Mind you, I also tend to shoot most of my in-woods shot at 10000 ISO. Noisy, yes – but it nearly all magically vanishes when I run the RAW file through DxO’s PureRaw batch correction software.
IMHO, if you own an Olympus TG-6 (or 5) the money spent on PureRaw is worth it as it extends your ISO options so dramatically – like gaining extra f-stops, in that sense. And if you’re lucky, if you have other cameras, they will be supported on the list of compatible cameras that PureRaw supports. To tell you the truth, if the TG hadn’t been supported by PureRaw, I’m pretty sure I would have not purchased it. I use it on my Sony Alpha too were I can push the ISO even higher.
Almost every macro tutorial or site I’ve read online mentions the importance of getting a flash and a diffuser in there as an absolute necessity for good shots. And yes, I don’t disagree that this can help tremendously for sharpness, colour, detail. But, OTOH, it ain’t always possible to fit a diffuser or an external flash into a field shooting situation. And with the TGs, the whole pocketability thing makes the idea of lugging extra gear along seem to defeat a lot of its best feature — pocketability! Which is why I prefer to stick to available light/high ISO and when needed, the LED illuminator. If the shot is in bright sunlight (it rarely is), different game – I adjust the ISO down to get better exposure control.
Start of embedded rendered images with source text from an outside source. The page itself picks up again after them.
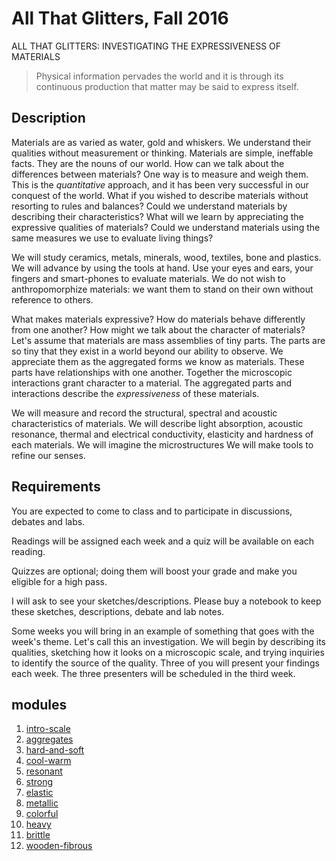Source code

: # All That Glitters, Fall 2016

ALL THAT GLITTERS: INVESTIGATING THE EXPRESSIVENESS OF MATERIALS

> Physical information pervades the world and it is through its continuous production that matter may be said to express itself.

## Description
Materials are as varied as water, gold and whiskers. We understand their qualities without measurement or thinking. Materials are simple, ineffable facts. They are the nouns of our world. How can we talk about the differences between materials? One way is to measure and weigh them. This is the *quantitative* approach, and it has been very successful in our conquest of the world. What if you wished to describe materials without resorting to rules and balances? Could we understand materials by describing their characteristics? What will we learn by appreciating the expressive qualities of materials? Could we understand materials using the same measures we use to evaluate living things?

We will study ceramics, metals, minerals, wood, textiles, bone and plastics. We will advance by using the tools at hand. Use your eyes and ears, your fingers and smart-phones to evaluate materials. We do not wish to anthropomorphize materials: we want them to stand on their own without reference to others.

What makes materials expressive? How do materials behave differently from one another? How might we talk about the character of materials? Let's assume that materials are mass assemblies of tiny parts. The parts are so tiny that they exist in a world beyond our ability to observe. We appreciate them as the aggregated forms we know as materials. These parts have relationships with one another. Together the microscopic interactions grant character to a material. The aggregated parts and interactions describe the *expressiveness* of these materials.

We will measure and record the structural, spectral and acoustic characteristics of materials. We will describe light absorption, acoustic resonance, thermal and electrical conductivity, elasticity and hardness of each materials. We will imagine the microstructures We will make tools to refine our senses.

## Requirements
You are expected to come to class and to participate in discussions, debates and labs.

Readings will be assigned each week and a quiz will be available on each reading.

Quizzes are optional; doing them will boost your grade and make you eligible for a high pass.

I will ask to see your sketches/descriptions. Please buy a notebook to keep these sketches, descriptions, debate and lab notes.

Some weeks you will bring in an example of something that goes with the week's theme. Let's call this an investigation. We will begin by describing its qualities, sketching how it looks on a microscopic scale, and trying inquiries to identify the source of the quality. Three of you will present your findings each week. The three presenters will be scheduled in the third week.

## modules

1. [intro-scale](modules/WEEK00_intro-scale)
1. [aggregates](modules/WEEK01_aggregates)
1. [hard-and-soft](modules/WEEK02_hard-and-soft)
1. [cool-warm](modules/WEEK03_cool-warm)
1. [resonant](modules/WEEK05_resonant)
1. [strong](modules/WEEK06_strong)
1. [elastic](modules/WEEK08_elastic)
1. [metallic](modules/WEEK09_metallic)
1. [colorful](modules/WEEK10_colorful)
1. [heavy](modules/WEEK12_heavy)
1. [brittle](modules/WEEK13_brittle)
1. [wooden-fibrous](modules/WEEK14_wooden-fibrous)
The ring flash accessory does look like it would be a great to have for bug shooting but for me, I can’t (at least not yet) get myself past paying almost as much for the accessory as I did for the camera (bought it used for $150 CDN). And I’m not exactly happy with the stuff I’ve seen taken using the ring.
I mean, it looks great for flat stamps and coins, but it tends to look, at least in comparison to high ISO available light shooting, pretty flat with bugs. (Or maybe I’m just trying to rationalize my cheapness?)
The only big issue I have with the TG? The light purple hazy blob that will pop up under certain zoom/light and contrast situations. They say it’s an artifact reflection of the sensor? In any case, it’s been there in the TG-4, TG-5, and even the TG-6, so I figure it’s not an easy thing to squeeze out of the camera’s optical architecture.
Overall though, I still love the little TG cameras! I also like the 4K video for faster and flightier creatures. Often the best hope is a solid frame grab. (Though shooting video in manual focus is usually much tougher than a still.)
I’d also echo using stack focusing when you’re pretty sure of enough stillness. I find that after 3 attempts at a stack focus shot, the TG-5 I have at least, locks up and I have to shut right down and pop the battery out and in again to get it working!
A lot of how you use any camera depends on what you are trying to get to. The thing I like about iNat observations is that the principle goal is identification. Aesthetic composition, background/foreground contrast, perfect focus, interesting angles… all great things if you’re a macro photographer hoping to make a splash with your nature shots. But there’s nothing wrong with thinking about ‘getting’ a difficult observation shot and not worrying about all those other things. For me, at least, it’s all about minimizing the ol’ “ones that got away” list. (aargggh!!)
The TG cameras go a long way to helping you get there.